There are things in the TPP I’m not enthusiastic about, certainly [including] disputes that are supposed to be looked at by, you know, a UN commission or a World Trade Organization. I don’t like to subject anything in America to outside forces that might be able to impact our laws. That’s a caveat. And I have to be assured that they don’t have influence over us. But, I think overall it helps to level the playing field. I think there are those that say “no, no, no, we don’t want it.”

But the problem is when we begin to slap tariffs on things and get into these trade wars, who has to pay for that? It’s the guy who goes to Walmart and Target. He’s the one who gets slammed by that. So we have to be looking at things that will help the middle class and the poor to once again be able to have some buying power. This would help them—there’s no question about that. So, I don’t want to throw out the baby with the bath water. Would I prefer to negotiate a better trade agreement? Absolutely. If this is the best we can get, I would take it rather than allow the people of the country to be suffering further economically.

This is the first time Carson himself has weighed in on the deal, and comes after his spokesman Doug Watts previously told the Wall Street Journal he was open to it.

Watts told the WSJ the day after President Barack Obama’s White House released the 5,544-page, 100-pound, several-feet-high-when-printed-out trade deal that Carson “believes the agreement does help to level the playing field in key markets and is important to improve our ties to trading partners in Asia as a counterbalance to China’s influence in the region.”

Carson’s openness to the deal—he still hasn’t thrown his full weight in favor of it—is likely to be particularly controversial and troubling for him.

Carson previously had come out against Trade Promotion Authority (TPA), the mechanism Congress passed earlier in the year which greases the skids for TPP and other trade deals to be considered more quickly in Congress without amendments and with no ability to filibuster.

“Free trade is a good thing, there’s no question about that—you look at a country like Chile that was really off in the woods economically and you look at what they’ve done with their trade policies and where they are now—but it needs to be done the proper way,” Carson said in a previous exclusive interview with Breitbart News at the South Carolina Freedom Summit in Greenville, South Carolina, earlier in the year.

We’ve seen what happens when you try to rush something through without having adequate oversight. We need to recognize that whether it’s good or whether it’s bad, we need to be able to have a complete discussion. That’s why our government was set up the way that it is. So, I’m all for a trade deal and for free trade and for the benefits of that, but let’s get the right input so we put the right things in it so we all benefit and it’s done the right way.

Now that Carson’s on the other side of the divisive issue which separates populists from elitists—polling shows that overwhelming majorities of Americans don’t support trade deals like these—it creates a massive opening for someone like billionaire businessman Donald Trump in this evening’s debate here in Milwaukee. Trump has steadfastly opposed these trade deals as efforts by global elite to ship American jobs overseas, and has consistently and repeatedly hammered the point home.

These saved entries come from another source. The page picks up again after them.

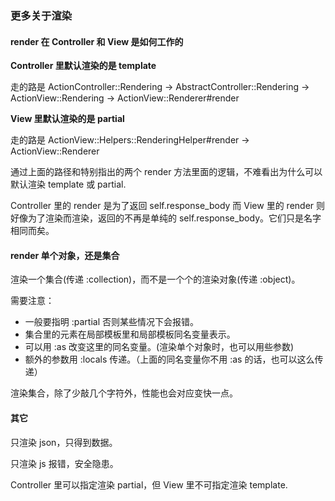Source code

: ### 更多关于渲染

#### render 在 Controller 和 View 是如何工作的

**Controller 里默认渲染的是 template**

走的路是 ActionController::Rendering -> AbstractController::Rendering -> ActionView::Rendering -> ActionView::Renderer#render

**View 里默认渲染的是 partial**

走的路是 ActionView::Helpers::RenderingHelper#render -> ActionView::Renderer

通过上面的路径和特别指出的两个 render 方法里面的逻辑，不难看出为什么可以默认渲染 template 或 partial.

Controller 里的 render 是为了返回 self.response_body
而 View 里的 render 则好像为了渲染而渲染，返回的不再是单纯的 self.response_body。它们只是名字相同而矣。

#### render 单个对象，还是集合

渲染一个集合(传递 :collection)，而不是一个个的渲染对象(传递 :object)。

需要注意：

- 一般要指明 :partial 否则某些情况下会报错。
- 集合里的元素在局部模板里和局部模板同名变量表示。
- 可以用 :as 改变这里的同名变量。(渲染单个对象时，也可以用些参数)
- 额外的参数用 :locals 传递。（上面的同名变量你不用 :as 的话，也可以这么传递）

渲染集合，除了少敲几个字符外，性能也会对应变快一点。

#### 其它

只渲染 json，只得到数据。

只渲染 js 报错，安全隐患。

Controller 里可以指定渲染 partial，但 View 里不可指定渲染 template.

“The deal is insanity,” Trump told Breitbart News on Monday. “That deal should not be supported and it should not be allowed to happen.”

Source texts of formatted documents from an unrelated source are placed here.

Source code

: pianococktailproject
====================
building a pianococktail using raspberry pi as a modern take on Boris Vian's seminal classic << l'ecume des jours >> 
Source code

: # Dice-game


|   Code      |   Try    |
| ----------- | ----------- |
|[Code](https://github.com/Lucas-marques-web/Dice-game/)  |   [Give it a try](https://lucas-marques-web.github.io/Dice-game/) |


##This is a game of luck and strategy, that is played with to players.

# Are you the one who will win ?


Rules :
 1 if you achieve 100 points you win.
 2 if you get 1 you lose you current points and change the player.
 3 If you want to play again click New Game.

Trump also said the only people supporting the deal are doing so because they are “controlled” by lobbyists.

“The only people that are supporting it politically are people that are controlled by the lobbyists for certain companies that want this to happen because it’s to their advantage, not to the country’s advantage,” Trump said. “So the lobbyists and the special interests are supporting it, and certain politicians are supporting it because they’re totally controlled by the lobbyists and the special interests.”

It remains to be seen if TPP will come up in the Fox Business Network debate here on Tuesday. The topic has not come up in any questioning in the first three GOP debates.